#### Description of the task
Among the entries that follow, tally the lines with the string "Open". Give no more than the number.

#### Data extract
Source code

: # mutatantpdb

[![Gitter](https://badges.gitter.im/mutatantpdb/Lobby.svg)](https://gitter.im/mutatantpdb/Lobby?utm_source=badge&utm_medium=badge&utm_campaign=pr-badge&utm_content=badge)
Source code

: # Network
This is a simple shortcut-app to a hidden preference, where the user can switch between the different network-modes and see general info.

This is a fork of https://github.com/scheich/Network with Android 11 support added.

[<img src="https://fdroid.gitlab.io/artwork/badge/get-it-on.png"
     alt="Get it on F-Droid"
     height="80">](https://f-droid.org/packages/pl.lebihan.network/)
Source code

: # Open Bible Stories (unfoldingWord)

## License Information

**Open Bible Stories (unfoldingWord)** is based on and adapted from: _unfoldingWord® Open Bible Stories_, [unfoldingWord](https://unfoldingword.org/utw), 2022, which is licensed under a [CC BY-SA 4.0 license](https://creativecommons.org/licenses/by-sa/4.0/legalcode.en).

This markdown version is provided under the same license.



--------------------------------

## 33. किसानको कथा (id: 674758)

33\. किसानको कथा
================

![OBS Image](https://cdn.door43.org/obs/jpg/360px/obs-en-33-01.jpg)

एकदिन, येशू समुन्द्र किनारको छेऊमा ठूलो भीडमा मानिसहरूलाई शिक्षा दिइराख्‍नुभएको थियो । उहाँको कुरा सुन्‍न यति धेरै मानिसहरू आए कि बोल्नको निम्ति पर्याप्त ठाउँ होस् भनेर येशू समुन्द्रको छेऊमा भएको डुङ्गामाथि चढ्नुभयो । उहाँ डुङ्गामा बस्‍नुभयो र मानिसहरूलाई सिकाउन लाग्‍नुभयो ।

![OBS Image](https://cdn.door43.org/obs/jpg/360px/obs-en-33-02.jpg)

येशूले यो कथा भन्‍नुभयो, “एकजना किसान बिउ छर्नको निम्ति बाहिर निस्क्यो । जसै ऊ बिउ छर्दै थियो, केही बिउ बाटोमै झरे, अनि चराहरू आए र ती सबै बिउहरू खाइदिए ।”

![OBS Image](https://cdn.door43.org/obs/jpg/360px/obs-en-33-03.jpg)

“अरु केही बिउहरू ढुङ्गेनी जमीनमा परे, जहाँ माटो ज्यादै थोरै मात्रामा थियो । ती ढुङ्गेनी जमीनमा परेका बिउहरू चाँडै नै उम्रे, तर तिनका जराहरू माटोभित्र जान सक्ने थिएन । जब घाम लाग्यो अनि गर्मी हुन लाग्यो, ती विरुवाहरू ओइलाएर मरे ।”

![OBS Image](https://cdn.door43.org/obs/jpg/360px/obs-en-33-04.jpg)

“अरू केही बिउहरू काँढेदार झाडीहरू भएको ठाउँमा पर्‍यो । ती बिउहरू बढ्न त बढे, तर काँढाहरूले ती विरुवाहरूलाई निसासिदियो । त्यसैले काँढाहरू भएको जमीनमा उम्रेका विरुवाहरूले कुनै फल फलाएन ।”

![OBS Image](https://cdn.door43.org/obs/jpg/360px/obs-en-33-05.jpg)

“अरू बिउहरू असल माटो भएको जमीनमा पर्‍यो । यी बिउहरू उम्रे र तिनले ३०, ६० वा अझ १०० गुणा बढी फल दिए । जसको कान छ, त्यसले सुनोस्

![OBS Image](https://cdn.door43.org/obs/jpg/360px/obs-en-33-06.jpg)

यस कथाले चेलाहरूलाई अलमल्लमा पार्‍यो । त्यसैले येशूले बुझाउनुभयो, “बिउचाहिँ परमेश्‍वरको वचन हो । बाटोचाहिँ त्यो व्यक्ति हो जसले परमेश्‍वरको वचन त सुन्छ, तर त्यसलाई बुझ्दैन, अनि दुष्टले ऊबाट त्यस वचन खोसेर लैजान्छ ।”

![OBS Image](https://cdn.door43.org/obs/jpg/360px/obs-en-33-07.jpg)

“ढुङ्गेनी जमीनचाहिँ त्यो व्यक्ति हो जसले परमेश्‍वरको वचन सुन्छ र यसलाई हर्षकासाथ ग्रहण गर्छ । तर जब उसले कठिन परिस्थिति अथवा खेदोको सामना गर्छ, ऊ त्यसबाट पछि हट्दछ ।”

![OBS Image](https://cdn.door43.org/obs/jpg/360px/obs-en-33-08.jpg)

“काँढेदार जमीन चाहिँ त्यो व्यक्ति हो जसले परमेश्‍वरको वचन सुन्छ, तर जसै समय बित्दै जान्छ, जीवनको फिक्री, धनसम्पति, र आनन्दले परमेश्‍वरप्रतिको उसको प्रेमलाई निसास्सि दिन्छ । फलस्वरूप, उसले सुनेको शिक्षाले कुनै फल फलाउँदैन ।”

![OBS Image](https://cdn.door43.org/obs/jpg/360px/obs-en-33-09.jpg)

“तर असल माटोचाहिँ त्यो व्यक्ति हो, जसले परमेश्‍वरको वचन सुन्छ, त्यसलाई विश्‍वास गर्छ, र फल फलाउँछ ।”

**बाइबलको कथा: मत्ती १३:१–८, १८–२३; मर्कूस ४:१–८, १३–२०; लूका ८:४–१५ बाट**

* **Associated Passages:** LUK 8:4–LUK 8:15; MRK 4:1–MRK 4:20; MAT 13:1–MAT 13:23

#### Exercise response
2